The union waged a similar battle in the early 2000s. Back then, DC 37 released a series of white papers that exposed contracting waste and raised the alarm about the growth of a shadow workforce of consultants. As a result, the city cut back on its practice of hiring outsiders and actually moved hundreds of consultants into civil service positions.

“For a while we believed that the city had decided to do the right thing by getting its contracting practices under control,” DC 37 Executive Director Lillian Roberts said. “But I’m sorry to say that the city has now moved backwards and resumed contracting out in a big way.
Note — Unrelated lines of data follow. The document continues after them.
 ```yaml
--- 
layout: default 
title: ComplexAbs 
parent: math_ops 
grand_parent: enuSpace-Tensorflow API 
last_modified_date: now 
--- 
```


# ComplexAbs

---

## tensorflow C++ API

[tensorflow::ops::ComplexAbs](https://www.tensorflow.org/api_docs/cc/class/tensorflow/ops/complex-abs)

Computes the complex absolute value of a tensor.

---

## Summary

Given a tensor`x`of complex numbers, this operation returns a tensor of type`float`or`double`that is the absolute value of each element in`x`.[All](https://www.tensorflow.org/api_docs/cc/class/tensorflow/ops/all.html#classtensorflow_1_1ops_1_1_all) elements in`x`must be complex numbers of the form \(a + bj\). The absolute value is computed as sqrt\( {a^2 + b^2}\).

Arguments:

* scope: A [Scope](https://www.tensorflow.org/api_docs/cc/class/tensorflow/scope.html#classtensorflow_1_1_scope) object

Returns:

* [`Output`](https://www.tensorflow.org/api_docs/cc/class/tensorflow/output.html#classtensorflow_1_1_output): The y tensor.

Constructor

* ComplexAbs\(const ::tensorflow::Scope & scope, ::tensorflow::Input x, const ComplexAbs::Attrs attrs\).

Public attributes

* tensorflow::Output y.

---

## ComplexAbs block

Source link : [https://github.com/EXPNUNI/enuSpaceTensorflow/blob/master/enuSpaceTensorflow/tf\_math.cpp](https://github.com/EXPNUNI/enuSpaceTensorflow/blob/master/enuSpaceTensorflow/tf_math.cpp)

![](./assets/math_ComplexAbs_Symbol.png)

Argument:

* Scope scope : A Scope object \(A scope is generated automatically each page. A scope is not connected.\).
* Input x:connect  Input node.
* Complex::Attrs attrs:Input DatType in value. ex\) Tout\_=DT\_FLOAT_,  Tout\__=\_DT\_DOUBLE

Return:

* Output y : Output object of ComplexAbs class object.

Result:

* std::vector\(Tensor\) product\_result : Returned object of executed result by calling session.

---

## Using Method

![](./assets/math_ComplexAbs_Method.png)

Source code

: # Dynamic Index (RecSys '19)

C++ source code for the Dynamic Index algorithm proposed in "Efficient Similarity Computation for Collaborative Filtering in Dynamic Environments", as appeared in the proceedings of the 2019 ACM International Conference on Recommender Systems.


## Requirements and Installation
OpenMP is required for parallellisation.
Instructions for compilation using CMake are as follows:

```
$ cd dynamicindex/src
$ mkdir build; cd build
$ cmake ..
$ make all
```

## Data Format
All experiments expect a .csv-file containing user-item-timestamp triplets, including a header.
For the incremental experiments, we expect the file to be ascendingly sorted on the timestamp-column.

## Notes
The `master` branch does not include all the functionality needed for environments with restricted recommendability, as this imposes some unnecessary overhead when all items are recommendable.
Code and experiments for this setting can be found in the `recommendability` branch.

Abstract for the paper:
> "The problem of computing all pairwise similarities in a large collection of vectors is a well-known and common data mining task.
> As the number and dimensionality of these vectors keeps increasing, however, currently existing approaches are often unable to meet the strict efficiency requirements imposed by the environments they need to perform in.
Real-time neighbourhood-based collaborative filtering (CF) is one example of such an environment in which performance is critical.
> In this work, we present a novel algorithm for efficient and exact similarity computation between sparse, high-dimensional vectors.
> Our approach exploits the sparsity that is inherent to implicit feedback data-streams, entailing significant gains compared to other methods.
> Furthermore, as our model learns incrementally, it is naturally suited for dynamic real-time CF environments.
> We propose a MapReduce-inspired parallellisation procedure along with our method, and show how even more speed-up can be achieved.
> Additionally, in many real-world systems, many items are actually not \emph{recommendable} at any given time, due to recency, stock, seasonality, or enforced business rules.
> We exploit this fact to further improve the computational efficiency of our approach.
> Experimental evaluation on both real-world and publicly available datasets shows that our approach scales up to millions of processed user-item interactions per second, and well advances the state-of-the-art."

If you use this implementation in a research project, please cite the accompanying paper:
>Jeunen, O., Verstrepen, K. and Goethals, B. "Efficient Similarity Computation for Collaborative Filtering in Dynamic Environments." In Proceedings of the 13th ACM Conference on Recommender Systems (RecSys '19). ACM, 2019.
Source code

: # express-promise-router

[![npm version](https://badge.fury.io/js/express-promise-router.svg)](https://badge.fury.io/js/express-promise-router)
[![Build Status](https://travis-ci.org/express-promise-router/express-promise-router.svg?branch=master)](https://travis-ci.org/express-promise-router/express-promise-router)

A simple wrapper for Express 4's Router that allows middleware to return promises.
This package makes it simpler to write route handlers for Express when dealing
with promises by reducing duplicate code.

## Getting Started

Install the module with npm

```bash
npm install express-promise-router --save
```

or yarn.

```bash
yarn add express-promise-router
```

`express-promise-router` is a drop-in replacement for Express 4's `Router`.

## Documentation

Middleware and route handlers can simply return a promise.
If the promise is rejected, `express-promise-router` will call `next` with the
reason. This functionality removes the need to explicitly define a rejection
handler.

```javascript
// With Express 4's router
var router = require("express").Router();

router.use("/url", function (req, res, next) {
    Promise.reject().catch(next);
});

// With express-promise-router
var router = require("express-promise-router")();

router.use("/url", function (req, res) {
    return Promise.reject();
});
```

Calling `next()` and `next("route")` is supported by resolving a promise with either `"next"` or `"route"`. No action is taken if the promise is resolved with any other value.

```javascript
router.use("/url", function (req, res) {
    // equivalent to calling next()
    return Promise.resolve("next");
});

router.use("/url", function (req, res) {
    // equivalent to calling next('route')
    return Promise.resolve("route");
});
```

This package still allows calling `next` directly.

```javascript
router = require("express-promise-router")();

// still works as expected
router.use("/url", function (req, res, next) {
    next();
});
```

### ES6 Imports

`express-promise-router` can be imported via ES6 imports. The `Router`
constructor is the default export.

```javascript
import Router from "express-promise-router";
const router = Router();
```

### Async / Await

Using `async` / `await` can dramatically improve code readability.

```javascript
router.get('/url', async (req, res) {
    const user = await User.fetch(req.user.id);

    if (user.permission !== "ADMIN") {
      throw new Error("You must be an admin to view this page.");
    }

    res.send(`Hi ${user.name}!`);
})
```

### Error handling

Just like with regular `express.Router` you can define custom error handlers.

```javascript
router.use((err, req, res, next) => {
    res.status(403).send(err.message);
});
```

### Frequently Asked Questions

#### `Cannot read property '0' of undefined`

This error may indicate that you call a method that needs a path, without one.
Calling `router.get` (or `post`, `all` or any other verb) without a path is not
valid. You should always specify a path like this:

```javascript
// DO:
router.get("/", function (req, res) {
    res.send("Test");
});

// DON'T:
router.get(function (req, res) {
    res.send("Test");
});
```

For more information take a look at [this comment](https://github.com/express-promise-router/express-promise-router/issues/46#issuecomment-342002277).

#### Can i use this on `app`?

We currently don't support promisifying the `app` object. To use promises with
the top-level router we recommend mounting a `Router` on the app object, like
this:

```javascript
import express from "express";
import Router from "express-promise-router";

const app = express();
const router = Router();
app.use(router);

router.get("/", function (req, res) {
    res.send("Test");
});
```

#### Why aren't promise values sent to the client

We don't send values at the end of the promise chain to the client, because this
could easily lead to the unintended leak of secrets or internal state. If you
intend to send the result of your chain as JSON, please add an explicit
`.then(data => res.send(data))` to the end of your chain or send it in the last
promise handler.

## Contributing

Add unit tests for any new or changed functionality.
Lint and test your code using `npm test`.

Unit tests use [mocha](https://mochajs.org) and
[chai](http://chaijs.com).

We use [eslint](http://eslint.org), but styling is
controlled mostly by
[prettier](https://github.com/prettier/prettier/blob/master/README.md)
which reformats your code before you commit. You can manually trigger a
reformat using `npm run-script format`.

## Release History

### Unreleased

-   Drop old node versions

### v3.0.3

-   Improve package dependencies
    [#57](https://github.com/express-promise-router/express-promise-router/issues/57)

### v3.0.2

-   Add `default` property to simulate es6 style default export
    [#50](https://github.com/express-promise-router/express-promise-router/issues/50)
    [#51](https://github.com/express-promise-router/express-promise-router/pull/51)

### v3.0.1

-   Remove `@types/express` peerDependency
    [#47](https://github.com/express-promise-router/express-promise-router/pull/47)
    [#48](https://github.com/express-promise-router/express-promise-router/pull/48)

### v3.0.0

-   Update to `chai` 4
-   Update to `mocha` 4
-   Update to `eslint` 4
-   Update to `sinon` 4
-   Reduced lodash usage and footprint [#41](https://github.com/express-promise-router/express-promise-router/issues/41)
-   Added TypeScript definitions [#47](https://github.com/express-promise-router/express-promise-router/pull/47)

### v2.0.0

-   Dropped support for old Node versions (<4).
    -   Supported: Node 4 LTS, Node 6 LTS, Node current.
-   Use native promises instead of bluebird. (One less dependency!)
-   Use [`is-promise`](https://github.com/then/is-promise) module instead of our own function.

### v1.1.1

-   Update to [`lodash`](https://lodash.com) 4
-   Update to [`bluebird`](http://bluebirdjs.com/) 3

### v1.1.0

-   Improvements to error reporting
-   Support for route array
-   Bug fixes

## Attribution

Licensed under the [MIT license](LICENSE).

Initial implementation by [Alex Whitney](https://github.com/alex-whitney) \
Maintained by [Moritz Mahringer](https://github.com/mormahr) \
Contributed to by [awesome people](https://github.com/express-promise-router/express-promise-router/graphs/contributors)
Taxpayers should be outraged by thereappearance of this irresponsible spending.”

The city’s adopted budget for contracting out jumped from $6.7 billion in fiscal year 2005 to $9.2 billion in the current fiscal year of 2009. With capital projects, contracting out totals $16 billion.

Categories in which the city has significantly boosted spending or allocated heavy funding include temporary services ($43.2 million in ’09), cleaning services ($22.5 million), maintenance of infra­structure ($114.4 million), professional services, accounting and auditing ($23.4 million), professional computer services ($134.8 million) and other professional services ($164.2 million).

A new study
As the city responds to the financial crisis on Wall Street and the general economic downturn, the union will propose that eliminating wasteful contracting practices be part of the solution.

“The mayor is already using falling revenue to justify budget cuts,” said Henry Garrido, assistant to the associate director, who was the principal author of the white papers and is working on a new study of contracting out.

“We will be arguing that the city should take a significant chunk out of its budget shortfall by reducing contracting out. The cuts would significantly help preserve and protect our civil service system,” Garrido said.